"Serbia remains committed to the negotiating process. In talks on (Kosovo's) future status, Serbia does not want to and will not use force. Serbia is a European country and wants Kosovo's status to be defined in a European fashion," Tadic said at a joint news conference after a Southeast European summit focusing on energy issues.
Speaking of Kosovo's role in the regional energy situation, Tadic said that great investments had been made in Kosovo and that Serbia would have to raise the issue of its investments in the province, as well as that it considered Kosovo, with large brown coal deposits, part of Serbia.
Asked why there were no representatives of Kosovo at the summit, Macedonian President Branko Crvenkovski said that Kosovo representatives had not attended last year's summits in Durres, Albania, and Karadjordjevo, Serbia, either because summits were attended by heads of sovereign states.
Crvenkovski said that UN special envoy Martti Ahtisaari's plan for Kosovo was a good plan for the demarcation of the border between Macedonia and Kosovo, and that Macedonia wanted to have good relations both with Pristina and Belgrade.

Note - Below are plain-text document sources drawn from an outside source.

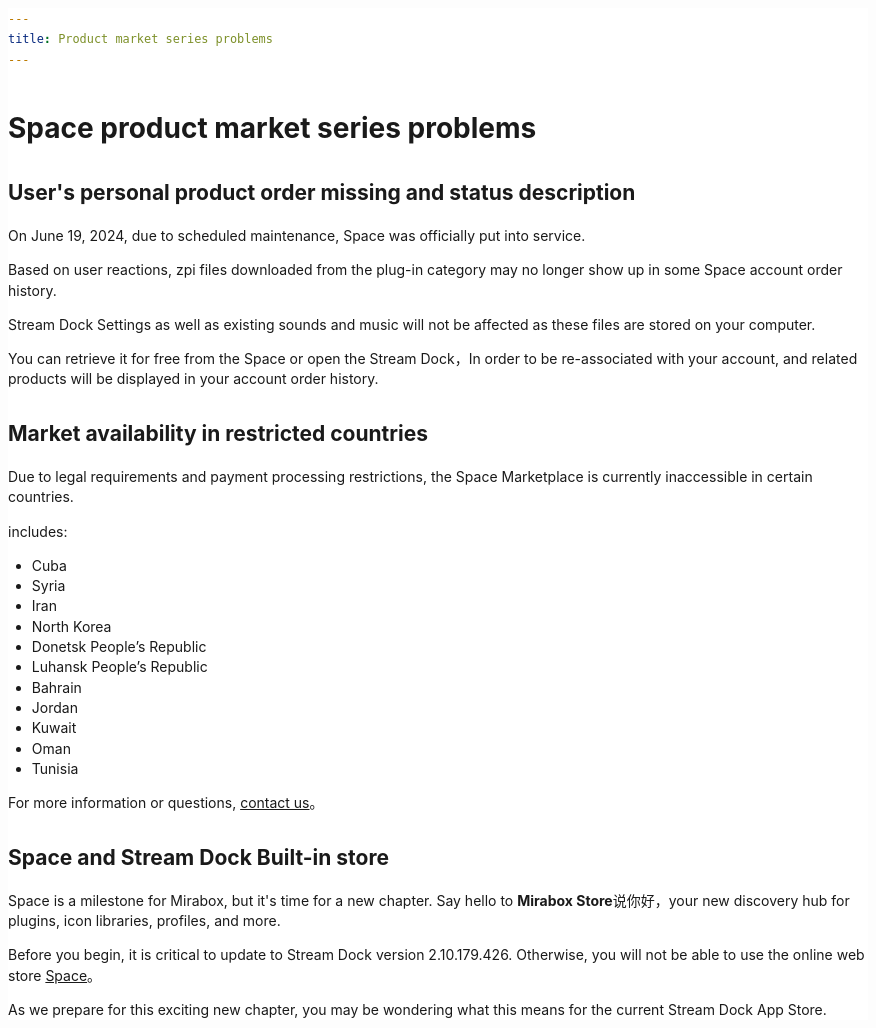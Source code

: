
 ```yaml
---
title: Product market series problems
---
```



# **Space product market series problems**

## User's personal product order missing and status description

On June 19, 2024, due to scheduled maintenance, Space was officially put into service.

Based on user reactions, zpi files downloaded from the plug-in category may no longer show up in some Space account order history.

Stream Dock Settings as well as existing sounds and music will not be affected as these files are stored on your computer.

You can retrieve it for free from the Space or open the Stream Dock，In order to be re-associated with your account, and related products will be displayed in your account order history.

## Market availability in restricted countries

Due to legal requirements and payment processing restrictions, the Space Marketplace is currently inaccessible in certain countries.

includes:

- Cuba
- Syria
- Iran
- North Korea
- Donetsk People’s Republic
- Luhansk People’s Republic
- Bahrain
- Jordan
- Kuwait
- Oman
- Tunisia

For more information or questions, [contact us](https://bbs.key123.vip/)。

## Space and Stream Dock Built-in store

Space is a milestone for Mirabox, but it's time for a new chapter. Say hello to **Mirabox Store**说你好，your new discovery hub for plugins, icon libraries, profiles, and more.

Before you begin, it is critical to update to Stream Dock version 2.10.179.426. Otherwise, you will not be able to use the online web store [Space](https://space.key123.vip/)。

As we prepare for this exciting new chapter, you may be wondering what this means for the current Stream Dock App Store.
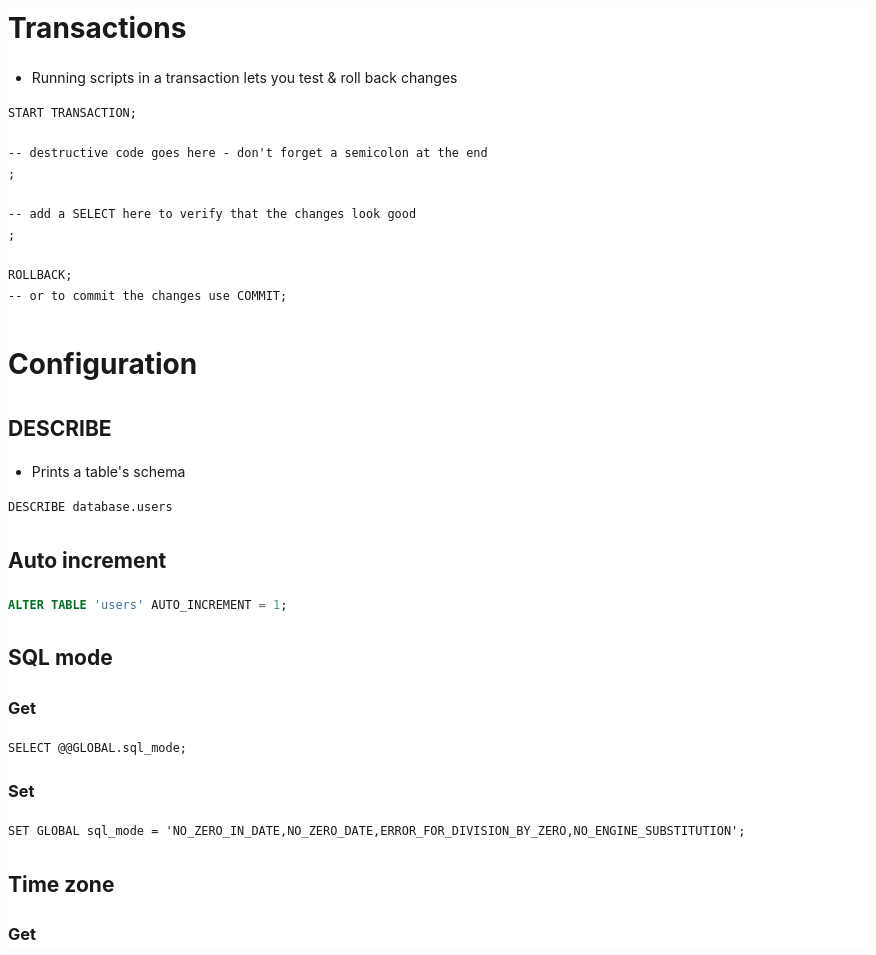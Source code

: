 # Transactions

- Running scripts in a transaction lets you test & roll back changes

```mysql
START TRANSACTION;

-- destructive code goes here - don't forget a semicolon at the end
;

-- add a SELECT here to verify that the changes look good
;

ROLLBACK;
-- or to commit the changes use COMMIT;
```

# Configuration

## DESCRIBE

- Prints a table's schema

```mysql
DESCRIBE database.users
```

## Auto increment

```sql
ALTER TABLE 'users' AUTO_INCREMENT = 1;
```

## SQL mode

### Get

```mysql
SELECT @@GLOBAL.sql_mode;
```

### Set

```mysql
SET GLOBAL sql_mode = 'NO_ZERO_IN_DATE,NO_ZERO_DATE,ERROR_FOR_DIVISION_BY_ZERO,NO_ENGINE_SUBSTITUTION';
```

## Time zone

### Get

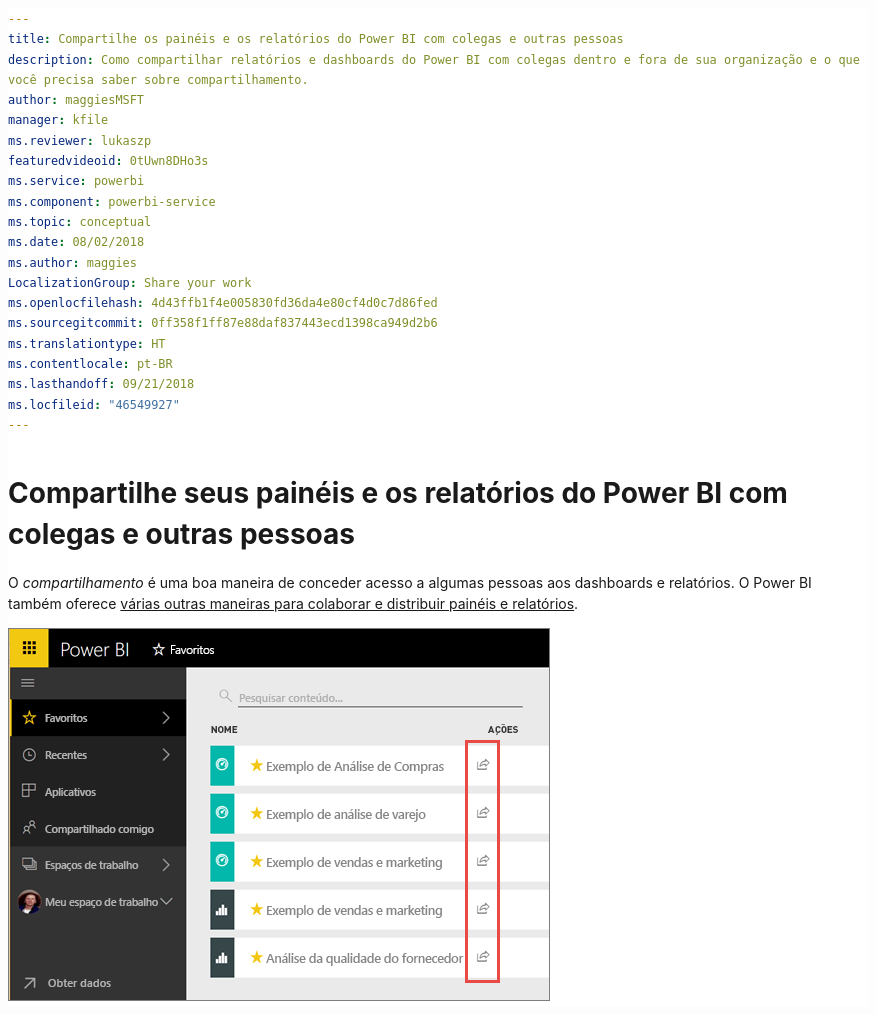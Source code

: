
 ```yaml
---
title: Compartilhe os painéis e os relatórios do Power BI com colegas e outras pessoas
description: Como compartilhar relatórios e dashboards do Power BI com colegas dentro e fora de sua organização e o que você precisa saber sobre compartilhamento.
author: maggiesMSFT
manager: kfile
ms.reviewer: lukaszp
featuredvideoid: 0tUwn8DHo3s
ms.service: powerbi
ms.component: powerbi-service
ms.topic: conceptual
ms.date: 08/02/2018
ms.author: maggies
LocalizationGroup: Share your work
ms.openlocfilehash: 4d43ffb1f4e005830fd36da4e80cf4d0c7d86fed
ms.sourcegitcommit: 0ff358f1ff87e88daf837443ecd1398ca949d2b6
ms.translationtype: HT
ms.contentlocale: pt-BR
ms.lasthandoff: 09/21/2018
ms.locfileid: "46549927"
---
```

# <a name="share-your-power-bi-dashboards-and-reports-with-coworkers-and-others"></a>Compartilhe seus painéis e os relatórios do Power BI com colegas e outras pessoas
O *compartilhamento* é uma boa maneira de conceder acesso a algumas pessoas aos dashboards e relatórios. O Power BI também oferece [várias outras maneiras para colaborar e distribuir painéis e relatórios](service-how-to-collaborate-distribute-dashboards-reports.md).

![Ícone de compartilhamento em uma lista de painéis favoritos](media/service-share-dashboards/power-bi-share-dash-report-favorites.png)
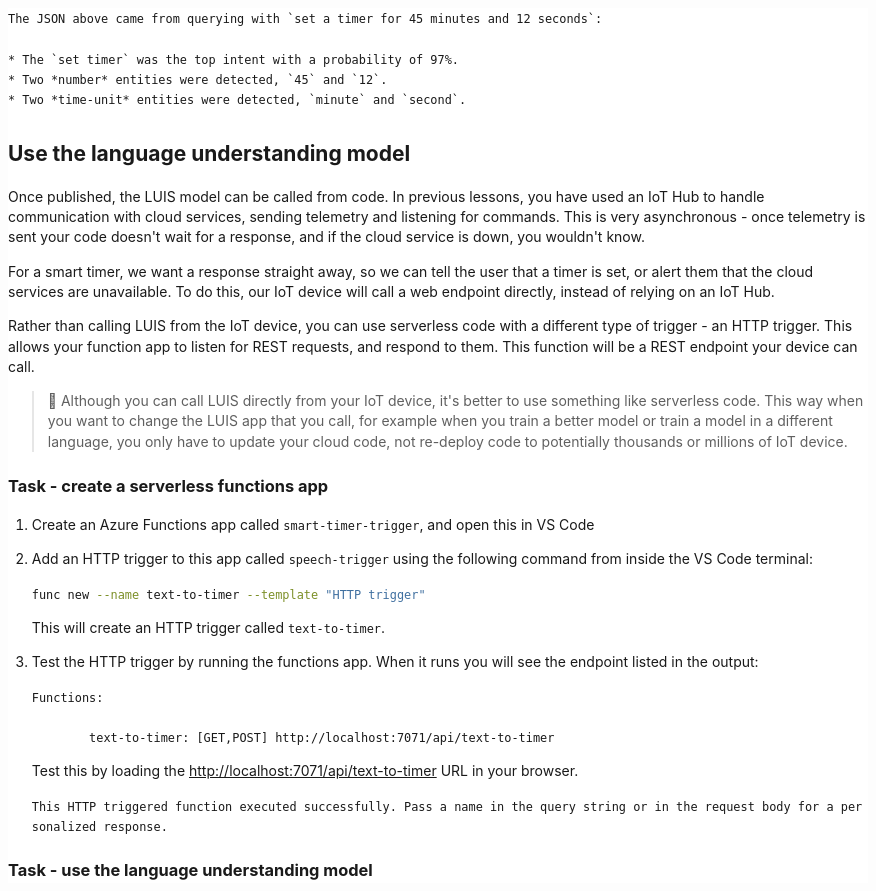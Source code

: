     The JSON above came from querying with `set a timer for 45 minutes and 12 seconds`:

    * The `set timer` was the top intent with a probability of 97%.
    * Two *number* entities were detected, `45` and `12`.
    * Two *time-unit* entities were detected, `minute` and `second`.

## Use the language understanding model

Once published, the LUIS model can be called from code. In previous lessons, you have used an IoT Hub to handle communication with cloud services, sending telemetry and listening for commands. This is very asynchronous - once telemetry is sent your code doesn't wait for a response, and if the cloud service is down, you wouldn't know.

For a smart timer, we want a response straight away, so we can tell the user that a timer is set, or alert them that the cloud services are unavailable. To do this, our IoT device will call a web endpoint directly, instead of relying on an IoT Hub.

Rather than calling LUIS from the IoT device, you can use serverless code with a different type of trigger - an HTTP trigger. This allows your function app to listen for REST requests, and respond to them. This function will be a REST endpoint your device can call.

> 💁 Although you can call LUIS directly from your IoT device, it's better to use something like serverless code. This way when you want to change the LUIS app that you call, for example when you train a better model or train a model in a different language, you only have to update your cloud code, not re-deploy code to potentially thousands or millions of IoT device.

### Task - create a serverless functions app

1. Create an Azure Functions app called `smart-timer-trigger`, and open this in VS Code

1. Add an HTTP trigger to this app called `speech-trigger` using the following command from inside the VS Code terminal:

    ```sh
    func new --name text-to-timer --template "HTTP trigger"
    ```

    This will create an HTTP trigger called `text-to-timer`.

1. Test the HTTP trigger by running the functions app. When it runs you will see the endpoint listed in the output:

    ```output
    Functions:
    
            text-to-timer: [GET,POST] http://localhost:7071/api/text-to-timer
    ```

    Test this by loading the [http://localhost:7071/api/text-to-timer](http://localhost:7071/api/text-to-timer) URL in your browser.

    ```output
    This HTTP triggered function executed successfully. Pass a name in the query string or in the request body for a personalized response.
    ```

### Task - use the language understanding model
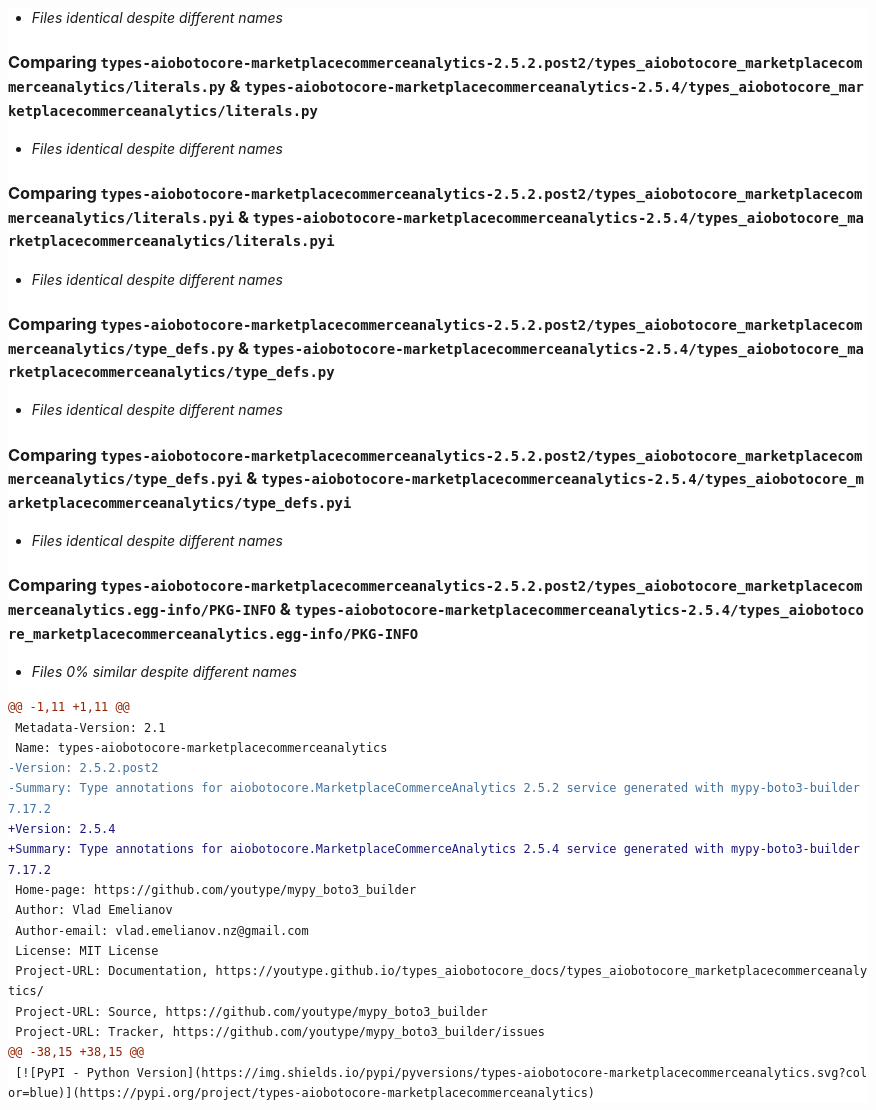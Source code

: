  * *Files identical despite different names*

### Comparing `types-aiobotocore-marketplacecommerceanalytics-2.5.2.post2/types_aiobotocore_marketplacecommerceanalytics/literals.py` & `types-aiobotocore-marketplacecommerceanalytics-2.5.4/types_aiobotocore_marketplacecommerceanalytics/literals.py`

 * *Files identical despite different names*

### Comparing `types-aiobotocore-marketplacecommerceanalytics-2.5.2.post2/types_aiobotocore_marketplacecommerceanalytics/literals.pyi` & `types-aiobotocore-marketplacecommerceanalytics-2.5.4/types_aiobotocore_marketplacecommerceanalytics/literals.pyi`

 * *Files identical despite different names*

### Comparing `types-aiobotocore-marketplacecommerceanalytics-2.5.2.post2/types_aiobotocore_marketplacecommerceanalytics/type_defs.py` & `types-aiobotocore-marketplacecommerceanalytics-2.5.4/types_aiobotocore_marketplacecommerceanalytics/type_defs.py`

 * *Files identical despite different names*

### Comparing `types-aiobotocore-marketplacecommerceanalytics-2.5.2.post2/types_aiobotocore_marketplacecommerceanalytics/type_defs.pyi` & `types-aiobotocore-marketplacecommerceanalytics-2.5.4/types_aiobotocore_marketplacecommerceanalytics/type_defs.pyi`

 * *Files identical despite different names*

### Comparing `types-aiobotocore-marketplacecommerceanalytics-2.5.2.post2/types_aiobotocore_marketplacecommerceanalytics.egg-info/PKG-INFO` & `types-aiobotocore-marketplacecommerceanalytics-2.5.4/types_aiobotocore_marketplacecommerceanalytics.egg-info/PKG-INFO`

 * *Files 0% similar despite different names*

```diff
@@ -1,11 +1,11 @@
 Metadata-Version: 2.1
 Name: types-aiobotocore-marketplacecommerceanalytics
-Version: 2.5.2.post2
-Summary: Type annotations for aiobotocore.MarketplaceCommerceAnalytics 2.5.2 service generated with mypy-boto3-builder 7.17.2
+Version: 2.5.4
+Summary: Type annotations for aiobotocore.MarketplaceCommerceAnalytics 2.5.4 service generated with mypy-boto3-builder 7.17.2
 Home-page: https://github.com/youtype/mypy_boto3_builder
 Author: Vlad Emelianov
 Author-email: vlad.emelianov.nz@gmail.com
 License: MIT License
 Project-URL: Documentation, https://youtype.github.io/types_aiobotocore_docs/types_aiobotocore_marketplacecommerceanalytics/
 Project-URL: Source, https://github.com/youtype/mypy_boto3_builder
 Project-URL: Tracker, https://github.com/youtype/mypy_boto3_builder/issues
@@ -38,15 +38,15 @@
 [![PyPI - Python Version](https://img.shields.io/pypi/pyversions/types-aiobotocore-marketplacecommerceanalytics.svg?color=blue)](https://pypi.org/project/types-aiobotocore-marketplacecommerceanalytics)
```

Croatian President Stjepan Mesic repeated Croatia's position about the need to reach an agreed solution for Kosovo. Croatia supports Ahtisaari's plan, and the status quo must not continue, he said.
In his plan recently presented to the UN Security Council, Ahtisaari proposed independence for Kosovo under international supervision for the initial period.
Montenegrin President Filip Vujanovic mentioned the example of his country, saying that not all possibilities of dialogue had been exhausted.
The chairman of the Bosnian three-man presidency, Nebojsa Radmanovic, said that the Kosovo issue should be "dealt with carefully because it concerns all of us". Prompted by another question, he added that Bosnia-Herzegovina did not fear the domino effect.
Albanian President Alfred Moisiu said that prolonging the final solution of the Kosovo issue did not benefit anyone.